## What is expected
Look for the line containing "made by Streamlit." and the line containing "run name (e.g." in the entries below. Copy those two and all lines between them exactly, leaving out pictures.

################

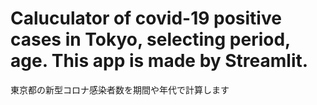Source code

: # Caluculator of covid-19 positive cases in Tokyo, selecting period, age. This app is made by Streamlit. 
東京都の新型コロナ感染者数を期間や年代で計算します
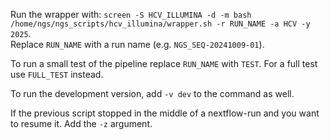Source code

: Run the wrapper with: `screen -S HCV_ILLUMINA -d -m bash /home/ngs/ngs_scripts/hcv_illumina/wrapper.sh -r RUN_NAME -a HCV -y 2025`.    
Replace `RUN_NAME` with a run name (e.g. `NGS_SEQ-20241009-01`). 

To run a small test of the pipeline replace `RUN_NAME` with `TEST`. For a full test use `FULL_TEST` instead.  

To run the development version, add `-v dev` to the command as well.  

If the previous script stopped in the middle of a nextflow-run and you want to resume it. Add the `-z` argument.
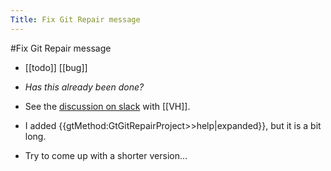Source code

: ---Title: Fix Git Repair message---#Fix Git Repair message- [[todo]] [[bug]]- *Has this already been done?*- See the [discussion on slack](https://feenk.slack.com/archives/CNT0ZB7T9/p1645780632633089) with [[VH]].- I added {{gtMethod:GtGitRepairProject>>help|expanded}}, but it is a bit long.- Try to come up with a shorter version...
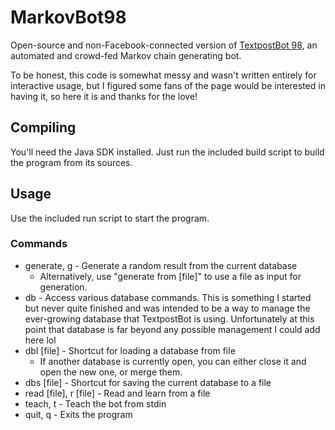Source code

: # MarkovBot98
Open-source and non-Facebook-connected version of [TextpostBot 98](https://www.facebook.com/TextpostBot-98-512340822260257/), an automated and crowd-fed Markov chain generating bot.

To be honest, this code is somewhat messy and wasn't written entirely for interactive usage, but I figured some fans of the page would be interested in having it, so here it is and thanks for the love!

## Compiling
You'll need the Java SDK installed.  Just run the included build script to build the program from its sources.

## Usage
Use the included run script to start the program.

### Commands
* generate, g - Generate a random result from the current database
  * Alternatively, use "generate from [file]" to use a file as input for generation.
* db - Access various database commands.  This is something I started but never quite finished and was intended to be a way to manage the ever-growing database that TextpostBot is using.  Unfortunately at this point that database is far beyond any possible management I could add here lol
* dbl [file] - Shortcut for loading a database from file
  * If another database is currently open, you can either close it and open the new one, or merge them.
* dbs [file] - Shortcut for saving the current database to a file
* read [file], r [file] - Read and learn from a file
* teach, t - Teach the bot from stdin
* quit, q - Exits the program
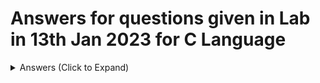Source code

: # Answers for questions given in Lab in 13th Jan 2023 for C Language
<details>
  <summary>Answers (Click to Expand)</summary>
  
  * [Q1. Find the quotient and remainder](Lab1-Answers/lab1-1.c)
  * [Q2. Find the last digit of a number and delete the last digit](Lab1-Answers/lab1-2.c)
  * [Q3. Join a digit and a number](Lab1-Answers/lab1-3.c)
  * [Q4. Delete the last digit](Lab1-Answers/lab1-4.c)
  * [Q5. Delete last two digits](Lab1-Answers/lab1-5.c)
  * [Q6. Print second last digit](Lab1-Answers/lab1-6.c)
  * [Q7. Find sum of last two digits](Lab1-Answers/lab1-7.c)
  * [Q8. Double the last digit](Lab1-Answers/lab1-8.c)
  * [Q9. Double the second last digit](Lab1-Answers/lab1-9.c)
  * [Q10. Delete the second last digit](Lab1-Answers/lab1-10.c)
  * [Q11. Exchange the last two digits](Lab1-Answers/lab1-11.c)
  * [Q12. Exchange the last and the third last digits](Lab1-Answers/lab1-12.c)
  * [Q13. Product after deleting last and second last digit](Lab1-Answers/lab1-13.c)
  * [Q14. Product of two numbers after exchanging their last digits](Lab1-Answers/lab1-14.c)
  <details>
    <summary>Q15. Solve the following programs without using % operator (Click to Expand)</summary>
    
  * [a) Find the second last digit](Lab1-Answers/lab1-15a.c)
  * [b) Delete the second last digit](Lab1-Answers/lab1-15b.c)
  * [c) Exchange the last two digits](Lab1-Answers/lab1-15c.c)
  * [d) Exchange the last and the third last digits](Lab1-Answers/lab1-15d.c)
  * [e) Read one more integer k and print k<sup>th</sup> last digit from a number](Lab1-Answers/lab1-15e.c)
</details>
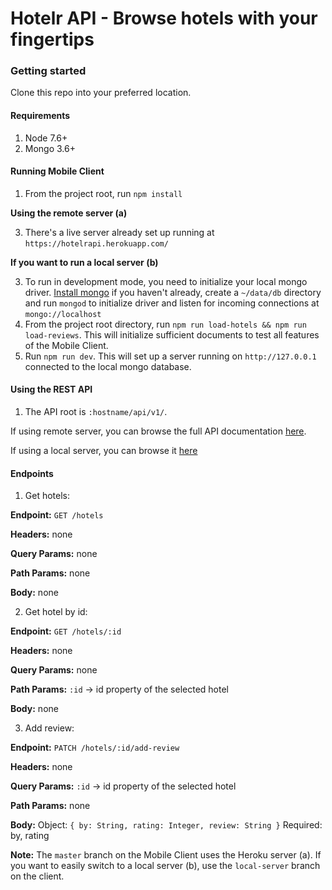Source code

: # Hotelr API - Browse hotels with your fingertips

### Getting started

Clone this repo into your preferred location.

#### Requirements

1. Node 7.6+
2. Mongo 3.6+

#### Running Mobile Client

1. From the project root, run `npm install`

**Using the remote server (a)**

3. There's a live server already set up running at `https://hotelrapi.herokuapp.com/`

**If you want to run a local server (b)**

3. To run in development mode, you need to initialize your local mongo driver. [Install mongo](https://docs.mongodb.com/manual/installation/) if you haven't already, create a `~/data/db` directory and run `mongod` to initialize driver and listen for incoming connections at `mongo://localhost`
4. From the project root directory, run `npm run load-hotels && npm run load-reviews`. This will initialize sufficient documents to test all features of the Mobile Client.
5. Run `npm run dev`. This will set up a server running on `http://127.0.0.1` connected to the local mongo database.

#### Using the REST API

1. The API root is `:hostname/api/v1/`.

If using remote server, you can browse the full API documentation [here](http://hotelrapi.herokuapp.com/api/v1/docs/#/).

If using a local server, you can browse it [here](http://127.0.0.1:5000/api/v1/docs)

#### Endpoints

1. Get hotels:

**Endpoint:** `GET /hotels`

**Headers:** none

**Query Params:** none

**Path Params:** none

**Body:** none

2. Get hotel by id:

**Endpoint:** `GET /hotels/:id`

**Headers:** none

**Query Params:** none

**Path Params:** `:id` -> id property of the selected hotel

**Body:** none

3. Add review:

**Endpoint:** `PATCH /hotels/:id/add-review`

**Headers:** none

**Query Params:**  `:id` -> id property of the selected hotel

**Path Params:** none

**Body:** Object: `{ by: String, rating: Integer, review: String }` Required: by, rating

**Note:** The `master` branch on the Mobile Client uses the Heroku server (a). If you want to easily switch to a local server (b), use the `local-server` branch on the client.
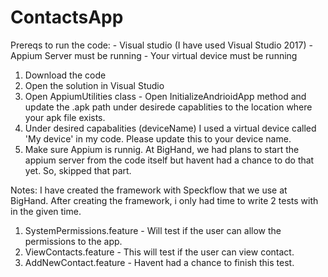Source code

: # ContactsApp
Prereqs to run the code:
    - Visual studio (I have used Visual Studio 2017)
    - Appium Server must be running
    - Your virtual device must be running
   

1. Download the code
2. Open the solution in Visual Studio 
3. Open AppiumUtilities class - Open InitializeAndrioidApp method and update the .apk path under desirede capablities to the location where your apk file exists. 
4. Under desired capabalities (deviceName) I used a virtual device called 'My device' in my code. Please update this to your device name.
5. Make sure Appium is runnig. At BigHand, we had plans to start the appium server from the code itself but havent had a chance to do that yet. So, skipped that part.

Notes: 
I have created the framework with Speckflow that we use at BigHand. After creating the framework, i only had time to write 2 tests with in the given time. 
1. SystemPermissions.feature - Will test if the user can allow the permissions to the app.
2. ViewContacts.feature - This will test if the user can view contact. 
3. AddNewContact.feature -  Havent had a chance to finish this test.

################

## Exercise solution
: # Caluculator of covid-19 positive cases in Tokyo, selecting period, age. This app is made by Streamlit. 
東京都の新型コロナ感染者数を期間や年代で計算します
Source code

: Run the wrapper with: `screen -S HCV_ILLUMINA -d -m bash /home/ngs/ngs_scripts/hcv_illumina/wrapper.sh -r RUN_NAME -a HCV -y 2025`.    
Replace `RUN_NAME` with a run name (e.g. `NGS_SEQ-20241009-01`). 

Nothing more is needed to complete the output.